Liturgia del giorno

 Giovedi’ della seconda settimana di Quaresima anno A : Ger.17,5-10 ;  Sal.1 ;  Lc.16,19-31

( introduzione al vangelo )

La parabola del povero Lazzaro e del ricco egoista ,raccontata da Gesu’ ai farisei ,che erano si religiosi ma anche molto attaccati al denaro, mette in scena due modi diametralmente opposti di pensare e di vivere: quello di chi pensa solo a se stesso e al suo piacere e non vede neppure le necessita’ degli altri; e quello di chi invece si affida totalmente a Dio e alla sua volonta’, accettando tutto dalle sue mani con fede e senza giudicare nessuno. Apparentemente il ricco sembra abbia  ragione di comportarsi cosi’,  ( e questo lui pensa dentro di se’ ) ,ma in realta’ non tiene conto di un evento certo, come e’ la morte, e soprattutto dell’esistenza  di Dio e del suo giudizio  infallibile sulla nostra vita.
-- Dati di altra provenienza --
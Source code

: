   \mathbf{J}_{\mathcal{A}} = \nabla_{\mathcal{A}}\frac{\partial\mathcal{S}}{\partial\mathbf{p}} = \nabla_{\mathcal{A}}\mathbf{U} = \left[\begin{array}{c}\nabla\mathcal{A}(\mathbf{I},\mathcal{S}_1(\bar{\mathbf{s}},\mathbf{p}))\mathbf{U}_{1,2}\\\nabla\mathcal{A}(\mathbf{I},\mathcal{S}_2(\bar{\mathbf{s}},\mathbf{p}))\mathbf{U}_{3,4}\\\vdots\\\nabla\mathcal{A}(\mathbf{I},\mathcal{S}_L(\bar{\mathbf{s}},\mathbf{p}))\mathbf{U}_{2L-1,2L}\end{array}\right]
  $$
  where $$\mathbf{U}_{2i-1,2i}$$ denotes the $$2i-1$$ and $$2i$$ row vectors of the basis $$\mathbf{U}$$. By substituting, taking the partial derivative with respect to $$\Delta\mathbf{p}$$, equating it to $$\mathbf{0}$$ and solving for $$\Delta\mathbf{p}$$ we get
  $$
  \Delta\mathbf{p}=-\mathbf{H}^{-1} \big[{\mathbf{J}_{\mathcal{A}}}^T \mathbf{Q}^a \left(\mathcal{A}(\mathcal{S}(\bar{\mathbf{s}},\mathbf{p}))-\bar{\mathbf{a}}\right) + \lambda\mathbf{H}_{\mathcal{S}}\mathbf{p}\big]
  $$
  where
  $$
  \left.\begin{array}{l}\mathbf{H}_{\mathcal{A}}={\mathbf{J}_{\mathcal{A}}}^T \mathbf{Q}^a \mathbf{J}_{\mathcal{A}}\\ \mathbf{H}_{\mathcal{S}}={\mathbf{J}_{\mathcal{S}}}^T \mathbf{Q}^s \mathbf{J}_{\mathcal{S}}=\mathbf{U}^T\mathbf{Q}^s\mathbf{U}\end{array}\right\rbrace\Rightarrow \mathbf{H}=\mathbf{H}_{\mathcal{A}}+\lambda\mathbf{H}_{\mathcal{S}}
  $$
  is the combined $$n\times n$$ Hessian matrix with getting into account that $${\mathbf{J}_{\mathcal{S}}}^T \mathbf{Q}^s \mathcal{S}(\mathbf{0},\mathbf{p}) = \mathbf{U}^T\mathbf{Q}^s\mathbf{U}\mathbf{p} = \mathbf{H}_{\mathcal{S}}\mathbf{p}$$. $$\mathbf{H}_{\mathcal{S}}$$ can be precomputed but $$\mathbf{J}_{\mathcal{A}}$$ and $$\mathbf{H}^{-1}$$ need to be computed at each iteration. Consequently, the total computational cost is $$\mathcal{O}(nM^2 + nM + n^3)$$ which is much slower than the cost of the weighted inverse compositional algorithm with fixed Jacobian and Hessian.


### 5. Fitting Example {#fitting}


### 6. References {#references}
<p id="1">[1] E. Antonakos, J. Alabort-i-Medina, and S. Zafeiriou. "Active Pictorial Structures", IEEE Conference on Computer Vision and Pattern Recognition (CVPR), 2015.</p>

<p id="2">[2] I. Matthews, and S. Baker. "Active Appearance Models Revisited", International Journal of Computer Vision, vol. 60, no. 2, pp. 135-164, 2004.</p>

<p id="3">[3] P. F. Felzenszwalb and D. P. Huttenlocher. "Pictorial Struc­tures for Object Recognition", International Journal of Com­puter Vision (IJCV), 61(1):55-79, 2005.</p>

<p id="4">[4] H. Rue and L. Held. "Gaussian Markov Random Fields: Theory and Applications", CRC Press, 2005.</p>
Questo e’ cio’ che rovescia completamente la situazione, dopo la morte, rendendola irreversibile e permanente. L’unico rimedio, indicato da Gesu’, per non cadere nel fuoco infernale, e’ quello della conversione della vita che nasce dalla fede, che a sua volta deriva dall’aver ascoltato e messo in pratica la Parola di Dio.